* **ACTIVITY**: Look through the material beneath and copy each line with the word "which".
-------- DATA SECTION --------
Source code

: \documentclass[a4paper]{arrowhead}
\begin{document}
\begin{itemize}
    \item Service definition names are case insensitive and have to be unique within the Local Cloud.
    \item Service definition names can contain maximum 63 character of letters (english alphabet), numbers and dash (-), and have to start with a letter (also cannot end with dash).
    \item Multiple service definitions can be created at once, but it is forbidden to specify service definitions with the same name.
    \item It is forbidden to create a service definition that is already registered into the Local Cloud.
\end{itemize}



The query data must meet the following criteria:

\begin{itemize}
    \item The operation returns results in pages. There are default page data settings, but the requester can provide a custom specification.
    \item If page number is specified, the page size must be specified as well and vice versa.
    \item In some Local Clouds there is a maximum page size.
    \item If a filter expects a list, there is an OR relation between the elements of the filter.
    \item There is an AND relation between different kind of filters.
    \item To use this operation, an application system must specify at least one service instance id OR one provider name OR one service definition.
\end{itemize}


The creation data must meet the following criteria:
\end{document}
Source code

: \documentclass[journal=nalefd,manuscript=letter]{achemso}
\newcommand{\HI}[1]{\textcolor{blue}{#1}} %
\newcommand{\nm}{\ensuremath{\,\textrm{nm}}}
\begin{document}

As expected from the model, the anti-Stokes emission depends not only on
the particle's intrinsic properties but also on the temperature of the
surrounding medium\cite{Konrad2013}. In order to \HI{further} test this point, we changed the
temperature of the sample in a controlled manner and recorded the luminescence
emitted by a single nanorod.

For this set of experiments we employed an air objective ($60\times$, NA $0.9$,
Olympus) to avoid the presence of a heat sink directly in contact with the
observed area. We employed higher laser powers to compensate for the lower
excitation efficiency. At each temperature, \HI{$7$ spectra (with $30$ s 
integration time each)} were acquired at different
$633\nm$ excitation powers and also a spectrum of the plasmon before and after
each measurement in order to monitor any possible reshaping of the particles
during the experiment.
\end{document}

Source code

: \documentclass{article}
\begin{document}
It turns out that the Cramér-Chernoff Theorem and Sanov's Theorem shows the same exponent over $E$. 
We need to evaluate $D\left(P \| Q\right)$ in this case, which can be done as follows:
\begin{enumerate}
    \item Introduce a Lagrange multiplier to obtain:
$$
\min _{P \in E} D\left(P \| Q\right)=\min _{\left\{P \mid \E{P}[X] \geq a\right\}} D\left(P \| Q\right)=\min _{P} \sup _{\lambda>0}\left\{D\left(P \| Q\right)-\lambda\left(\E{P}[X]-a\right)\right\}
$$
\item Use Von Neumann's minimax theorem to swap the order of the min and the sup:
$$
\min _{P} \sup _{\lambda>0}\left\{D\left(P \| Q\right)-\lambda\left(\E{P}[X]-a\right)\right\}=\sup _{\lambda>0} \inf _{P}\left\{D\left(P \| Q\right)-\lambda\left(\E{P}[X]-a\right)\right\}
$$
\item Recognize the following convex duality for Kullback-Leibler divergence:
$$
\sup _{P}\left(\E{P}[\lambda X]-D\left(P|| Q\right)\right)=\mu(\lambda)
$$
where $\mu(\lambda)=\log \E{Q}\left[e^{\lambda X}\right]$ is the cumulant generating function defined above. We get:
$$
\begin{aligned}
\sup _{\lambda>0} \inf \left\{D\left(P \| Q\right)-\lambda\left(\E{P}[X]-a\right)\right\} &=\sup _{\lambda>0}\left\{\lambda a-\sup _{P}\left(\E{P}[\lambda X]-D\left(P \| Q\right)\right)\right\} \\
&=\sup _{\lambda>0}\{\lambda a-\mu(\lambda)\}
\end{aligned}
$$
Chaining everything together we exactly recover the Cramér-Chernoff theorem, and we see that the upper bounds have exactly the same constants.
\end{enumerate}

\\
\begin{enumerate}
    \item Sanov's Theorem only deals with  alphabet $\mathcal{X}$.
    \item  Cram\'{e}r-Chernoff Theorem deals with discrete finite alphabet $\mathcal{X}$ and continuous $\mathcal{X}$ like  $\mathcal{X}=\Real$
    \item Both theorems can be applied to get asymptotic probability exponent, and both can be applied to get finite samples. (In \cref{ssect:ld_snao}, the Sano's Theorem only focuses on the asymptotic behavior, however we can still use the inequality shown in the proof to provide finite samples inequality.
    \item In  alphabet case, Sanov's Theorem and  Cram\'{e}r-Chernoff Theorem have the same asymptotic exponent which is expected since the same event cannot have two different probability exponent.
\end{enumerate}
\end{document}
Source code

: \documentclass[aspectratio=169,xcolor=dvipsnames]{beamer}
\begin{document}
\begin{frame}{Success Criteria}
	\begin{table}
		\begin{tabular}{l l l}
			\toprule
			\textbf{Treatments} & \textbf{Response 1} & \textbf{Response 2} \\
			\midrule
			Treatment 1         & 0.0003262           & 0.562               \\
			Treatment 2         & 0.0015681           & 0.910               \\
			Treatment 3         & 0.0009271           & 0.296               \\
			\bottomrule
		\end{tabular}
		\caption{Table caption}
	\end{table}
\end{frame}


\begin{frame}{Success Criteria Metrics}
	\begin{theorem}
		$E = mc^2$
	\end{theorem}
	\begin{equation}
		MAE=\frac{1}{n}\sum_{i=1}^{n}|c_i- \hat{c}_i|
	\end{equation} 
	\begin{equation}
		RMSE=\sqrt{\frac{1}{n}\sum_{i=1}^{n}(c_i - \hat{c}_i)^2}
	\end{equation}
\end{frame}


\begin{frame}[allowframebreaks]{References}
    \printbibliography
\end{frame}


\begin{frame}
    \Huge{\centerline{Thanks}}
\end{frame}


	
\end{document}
--------
* **EXERCISE RESPONSE**:
We need to evaluate $D\left(P \| Q\right)$ in this case, which can be done as follows:
    \item In  alphabet case, Sanov's Theorem and  Cram\'{e}r-Chernoff Theorem have the same asymptotic exponent which is expected since the same event cannot have two different probability exponent.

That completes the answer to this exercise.